Las ideas de Francis Fukuyama, Paul Walfowitz, Bigniew Brzezinsky, y otros muchos que les han ido dando forma a través de los años a teorías como el fin de la historia y de las ideologías o la erosión desde dentro, son el soporte de esa aparente inofensiva invitación de Obama a olvidar el pasado.
En palabras de Frei Betto, es un ejercicio al más alto nivel de la deshistorización del tiempo, de la eliminación de todo aquello que da fuerza y estimula las insurgencias populares exitosas con las que se inauguró el siglo XXI en Brasil, Argentina, Bolivia, Ecuador, Paraguay, Venezuela, Honduras e incendió de alguna manera el traspatio olvidado de Estados Unidos.

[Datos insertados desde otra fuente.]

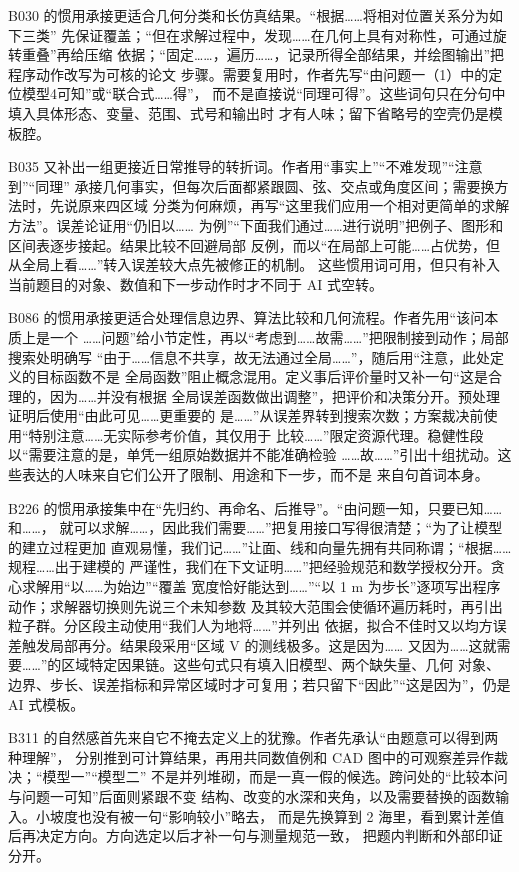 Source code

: B030 的惯用承接更适合几何分类和长仿真结果。“根据……将相对位置关系分为如下三类”
先保证覆盖；“但在求解过程中，发现……在几何上具有对称性，可通过旋转重叠”再给压缩
依据；“固定……，遍历……，记录所得全部结果，并绘图输出”把程序动作改写为可核的论文
步骤。需要复用时，作者先写“由问题一（1）中的定位模型4可知”或“联合式……得”，
而不是直接说“同理可得”。这些词句只在分句中填入具体形态、变量、范围、式号和输出时
才有人味；留下省略号的空壳仍是模板腔。

B035 又补出一组更接近日常推导的转折词。作者用“事实上”“不难发现”“注意到”“同理”
承接几何事实，但每次后面都紧跟圆、弦、交点或角度区间；需要换方法时，先说原来四区域
分类为何麻烦，再写“这里我们应用一个相对更简单的求解方法”。误差论证用“仍旧以……
为例”“下面我们通过……进行说明”把例子、图形和区间表逐步接起。结果比较不回避局部
反例，而以“在局部上可能……占优势，但从全局上看……”转入误差较大点先被修正的机制。
这些惯用词可用，但只有补入当前题目的对象、数值和下一步动作时才不同于 AI 式空转。

B086 的惯用承接更适合处理信息边界、算法比较和几何流程。作者先用“该问本质上是一个
……问题”给小节定性，再以“考虑到……故需……”把限制接到动作；局部搜索处明确写
“由于……信息不共享，故无法通过全局……”，随后用“注意，此处定义的目标函数不是
全局函数”阻止概念混用。定义事后评价量时又补一句“这是合理的，因为……并没有根据
全局误差函数做出调整”，把评价和决策分开。预处理证明后使用“由此可见……更重要的
是……”从误差界转到搜索次数；方案裁决前使用“特别注意……无实际参考价值，其仅用于
比较……”限定资源代理。稳健性段以“需要注意的是，单凭一组原始数据并不能准确检验
……故……”引出十组扰动。这些表达的人味来自它们公开了限制、用途和下一步，而不是
来自句首词本身。

B226 的惯用承接集中在“先归约、再命名、后推导”。“由问题一知，只要已知……和……，
就可以求解……，因此我们需要……”把复用接口写得很清楚；“为了让模型的建立过程更加
直观易懂，我们记……”让面、线和向量先拥有共同称谓；“根据……规程……出于建模的
严谨性，我们在下文证明……”把经验规范和数学授权分开。贪心求解用“以……为始边”“覆盖
宽度恰好能达到……”“以 1 m 为步长”逐项写出程序动作；求解器切换则先说三个未知参数
及其较大范围会使循环遍历耗时，再引出粒子群。分区段主动使用“我们人为地将……”并列出
依据，拟合不佳时又以均方误差触发局部再分。结果段采用“区域 V 的测线极多。这是因为……
又因为……这就需要……”的区域特定因果链。这些句式只有填入旧模型、两个缺失量、几何
对象、边界、步长、误差指标和异常区域时才可复用；若只留下“因此”“这是因为”，仍是 AI
式模板。

B311 的自然感首先来自它不掩去定义上的犹豫。作者先承认“由题意可以得到两种理解”，
分别推到可计算结果，再用共同数值例和 CAD 图中的可观察差异作裁决；“模型一”“模型二”
不是并列堆砌，而是一真一假的候选。跨问处的“比较本问与问题一可知”后面则紧跟不变
结构、改变的水深和夹角，以及需要替换的函数输入。小坡度也没有被一句“影响较小”略去，
而是先换算到 2 海里，看到累计差值后再决定方向。方向选定以后才补一句与测量规范一致，
把题内判断和外部印证分开。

Después de ese avance neoliberal que ha frenado en Argentina y Brasil procesos populares, y tratan de detenerlo en Venezuela, se han dado cuenta de que la historia, como la cultura, es un arma letal para los objetivos de unipolaridad perseguidos.
El reto está en que la invitación de Obama a olvidar la historia elude hasta donde le es posible el golpe militar duro estimulando la diversión, el placer, la fragmentación, la amnesia, el culto «al ahora» e incluso magnificando la corrupción para emprender acciones ilegítimas como el impeachment a Dilma Rousseff.

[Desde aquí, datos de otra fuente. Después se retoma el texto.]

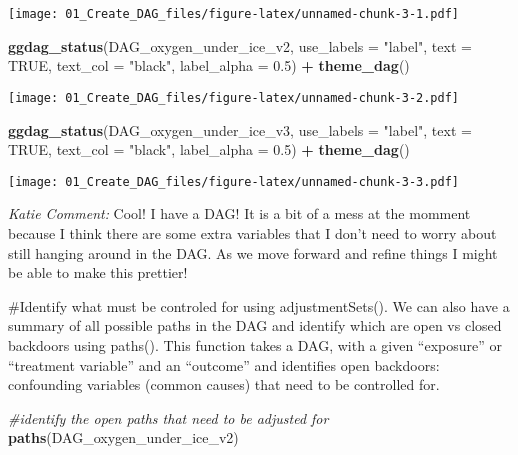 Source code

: \documentclass[]{article}
\newenvironment{Shaded}{\begin{snugshade}}{\end{snugshade}}
\newcommand{\CommentTok}[1]{\textcolor[rgb]{0.56,0.35,0.01}{\textit{#1}}}
\newcommand{\DataTypeTok}[1]{\textcolor[rgb]{0.13,0.29,0.53}{#1}}
\newcommand{\FloatTok}[1]{\textcolor[rgb]{0.00,0.00,0.81}{#1}}
\newcommand{\KeywordTok}[1]{\textcolor[rgb]{0.13,0.29,0.53}{\textbf{#1}}}
\newcommand{\NormalTok}[1]{#1}
\newcommand{\OperatorTok}[1]{\textcolor[rgb]{0.81,0.36,0.00}{\textbf{#1}}}
\newcommand{\OtherTok}[1]{\textcolor[rgb]{0.56,0.35,0.01}{#1}}
\newcommand{\StringTok}[1]{\textcolor[rgb]{0.31,0.60,0.02}{#1}}
\begin{document}
\texttt{[image: 01\_Create\_DAG\_files/figure-latex/unnamed-chunk-3-1.pdf]}

\begin{Shaded}
\begin{Highlighting}[]
\KeywordTok{ggdag_status}\NormalTok{(DAG_oxygen_under_ice_v2,}
             \DataTypeTok{use_labels =} \StringTok{"label"}\NormalTok{,}
             \DataTypeTok{text =} \OtherTok{TRUE}\NormalTok{,}
              \DataTypeTok{text_col =} \StringTok{"black"}\NormalTok{,}
             \DataTypeTok{label_alpha =} \FloatTok{0.5}\NormalTok{) }\OperatorTok{+}\StringTok{ }\KeywordTok{theme_dag}\NormalTok{()}
\end{Highlighting}
\end{Shaded}

\texttt{[image: 01\_Create\_DAG\_files/figure-latex/unnamed-chunk-3-2.pdf]}

\begin{Shaded}
\begin{Highlighting}[]
\KeywordTok{ggdag_status}\NormalTok{(DAG_oxygen_under_ice_v3,}
             \DataTypeTok{use_labels =} \StringTok{"label"}\NormalTok{,}
             \DataTypeTok{text =} \OtherTok{TRUE}\NormalTok{,}
              \DataTypeTok{text_col =} \StringTok{"black"}\NormalTok{,}
             \DataTypeTok{label_alpha =} \FloatTok{0.5}\NormalTok{) }\OperatorTok{+}\StringTok{ }\KeywordTok{theme_dag}\NormalTok{()}
\end{Highlighting}
\end{Shaded}

\texttt{[image: 01\_Create\_DAG\_files/figure-latex/unnamed-chunk-3-3.pdf]}

{ \emph{Katie Comment:} Cool! I have a DAG! It is a bit of a mess at the
momment because I think there are some extra variables that I don't need
to worry about still hanging around in the DAG. As we move forward and
refine things I might be able to make this prettier!\\
}

\#Identify what must be controled for using adjustmentSets(). We can
also have a summary of all possible paths in the DAG and identify which
are open vs closed backdoors using paths(). This function takes a DAG,
with a given ``exposure'' or ``treatment variable'' and an ``outcome''
and identifies open backdoors: confounding variables (common causes)
that need to be controlled for.

\begin{Shaded}
\begin{Highlighting}[]
\CommentTok{#identify the open paths that need to be adjusted for }
\KeywordTok{paths}\NormalTok{(DAG_oxygen_under_ice_v2)}
\end{Highlighting}
\end{Shaded}
\end{document}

Todo ello en medio de una narrativa de diarios afines sobre el presunto fracaso de la izquierda, el fin del ciclo de los gobiernos populares, la inviabilidad de los cambios y transformaciones que intenten cuestionar al capitalismo, y la supuesta obsolescencia de conceptos muy molestos para el sistema como socialismo o marxismo.
Los grandes hitos históricos, los hombres que los hicieron posible, las ideas que elevaron la estatura del ser pensante a su altura de hoy, dejan de ser objetivos y paradigmas, y no existen porque no hay frontera más allá que la del reino de la libertad del dinero, los derechos de las mercancías, la esclavitud de las personas y la desigualdad como un destino manifiesto.

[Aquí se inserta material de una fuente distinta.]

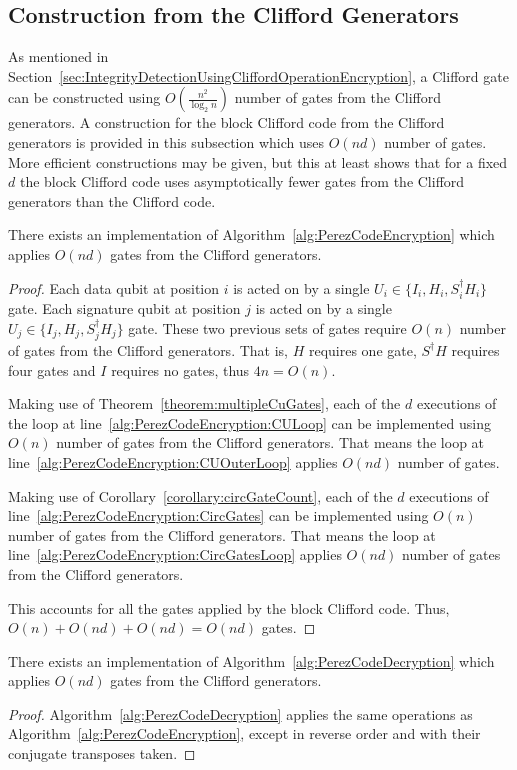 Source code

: \subsection{Construction from the Clifford Generators}
As mentioned in Section~\ref{sec:IntegrityDetectionUsingCliffordOperationEncryption}, a Clifford gate can be constructed using $O\left(\frac{n^2}{\log_2 n}\right)$ number of gates from the Clifford generators. A construction for the block Clifford code from the Clifford generators is provided in this subsection which uses $O(nd)$ number of gates. More efficient constructions may be given, but this at least shows that for a fixed $d$ the block Clifford code uses asymptotically fewer gates from the Clifford generators than the Clifford code.
\begin{theorem}
There exists an implementation of Algorithm~\ref{alg:PerezCodeEncryption} which applies $O \left(nd \right)$ gates from the Clifford generators.
\end{theorem}
\begin{proof}
Each data qubit at position $i$ is acted on by a single $U_i \in \{I_i, H_i, S_i^{\dagger}H_i\}$ gate. Each signature qubit at position $j$ is acted on by a single $U_j \in \{I_j, H_j, S_j^{\dagger}H_j\}$ gate. These two previous sets of gates require $O \left(n \right)$ number of gates from the Clifford generators. That is, $H$ requires one gate, $S^{\dagger}H$ requires four gates and $I$ requires no gates, thus $4n = O \left(n \right)$.

Making use of Theorem~\ref{theorem:multipleCuGates}, each of the $d$ executions of the loop at line~\ref{alg:PerezCodeEncryption:CULoop} can be implemented using $O \left(n \right)$ number of gates from the Clifford generators. That means the loop at line~\ref{alg:PerezCodeEncryption:CUOuterLoop} applies $O \left(nd \right)$ number of gates.

Making use of Corollary~\ref{corollary:circGateCount}, each of the $d$ executions of line~\ref{alg:PerezCodeEncryption:CircGates} can be implemented using $O \left(n \right)$ number of gates from the Clifford generators. That means the loop at line~\ref{alg:PerezCodeEncryption:CircGatesLoop} applies $O \left(nd \right)$ number of gates from the Clifford generators.

This accounts for all the gates applied by the block Clifford code. Thus, $O\left(n \right) + O\left(nd\right) + O\left(nd\right) = O\left(nd\right)$ gates.
\end{proof}

\begin{corollary}
There exists an implementation of Algorithm~\ref{alg:PerezCodeDecryption} which applies $O \left(nd \right)$ gates from the Clifford generators.
\end{corollary}
\begin{proof}
Algorithm~\ref{alg:PerezCodeDecryption} applies the same operations as Algorithm~\ref{alg:PerezCodeEncryption}, except in reverse order and with their conjugate transposes taken.
\end{proof}

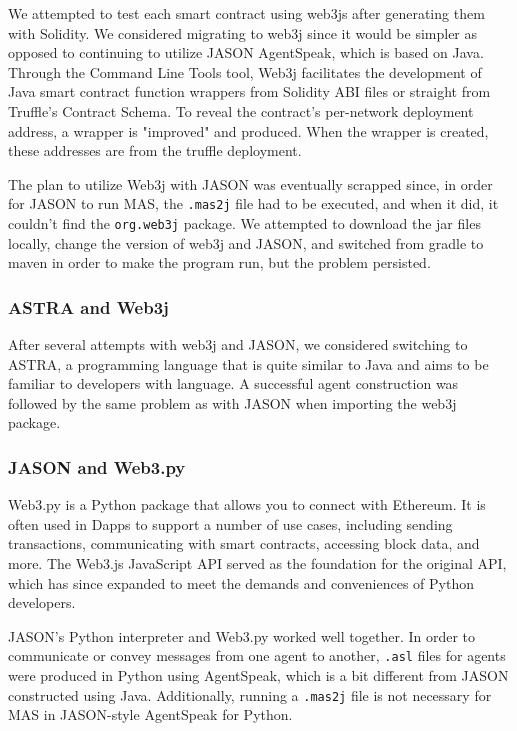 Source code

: We attempted to test each smart contract using web3js after generating them with Solidity. We considered migrating to web3j since it would be simpler as opposed to continuing to utilize JASON AgentSpeak, which is based on Java. Through the Command Line Tools tool, Web3j facilitates the development of Java smart contract function wrappers from Solidity ABI files or straight from Truffle's Contract Schema. To reveal the contract's per-network deployment address, a wrapper is "improved" and produced. When the wrapper is created, these addresses are from the truffle deployment.

\vspace{.5cm}

The plan to utilize Web3j with JASON was eventually scrapped since, in order for JASON to run \ac{MAS}, the \texttt{.mas2j} file had to be executed, and when it did, it couldn't find the \texttt{org.web3j} package. We attempted to download the jar files locally, change the version of web3j and JASON, and switched from gradle to maven in order to make the program run, but the problem persisted.

\subsubsection{ASTRA and Web3j}

After several attempts with web3j and JASON, we considered switching to ASTRA, a programming language that is quite similar to Java and aims to be familiar to developers with language. A successful agent construction was followed by the same problem as with JASON when importing the web3j package.

\subsubsection{JASON and Web3.py}

Web3.py is a Python package that allows you to connect with Ethereum. It is often used in \ac{Dapp}s to support a number of use cases, including sending transactions, communicating with smart contracts, accessing block data, and more. The Web3.js JavaScript \ac{API} served as the foundation for the original \ac{API}, which has since expanded to meet the demands and conveniences of Python developers.

\vspace{.5cm}

JASON's Python interpreter and Web3.py worked well together. In order to communicate or convey messages from one agent to another, \texttt{.asl} files for agents were produced in Python using AgentSpeak, which is a bit different from JASON constructed using Java. Additionally, running a \texttt{.mas2j} file is not necessary for \ac{MAS} in JASON-style AgentSpeak for Python.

Hiroshima y Nagasaki son un monumento a esa despiadada política que explica las desgracias de Iraq, Siria, Libia, Palestina, el golpe de Estado en Brasil, un Mauricio Macri en la presidencia de Argentina, o la guerra miserable y fratricida que se arma contra la Venezuela chavista y bolivariana.
El réquiem por las víctimas del ataque nuclear estadounidense debería ser un mensaje de paz tan sólido y universal que nadie pueda rechazarlo, aunque Obama no pida perdón a los japoneses ni al mundo.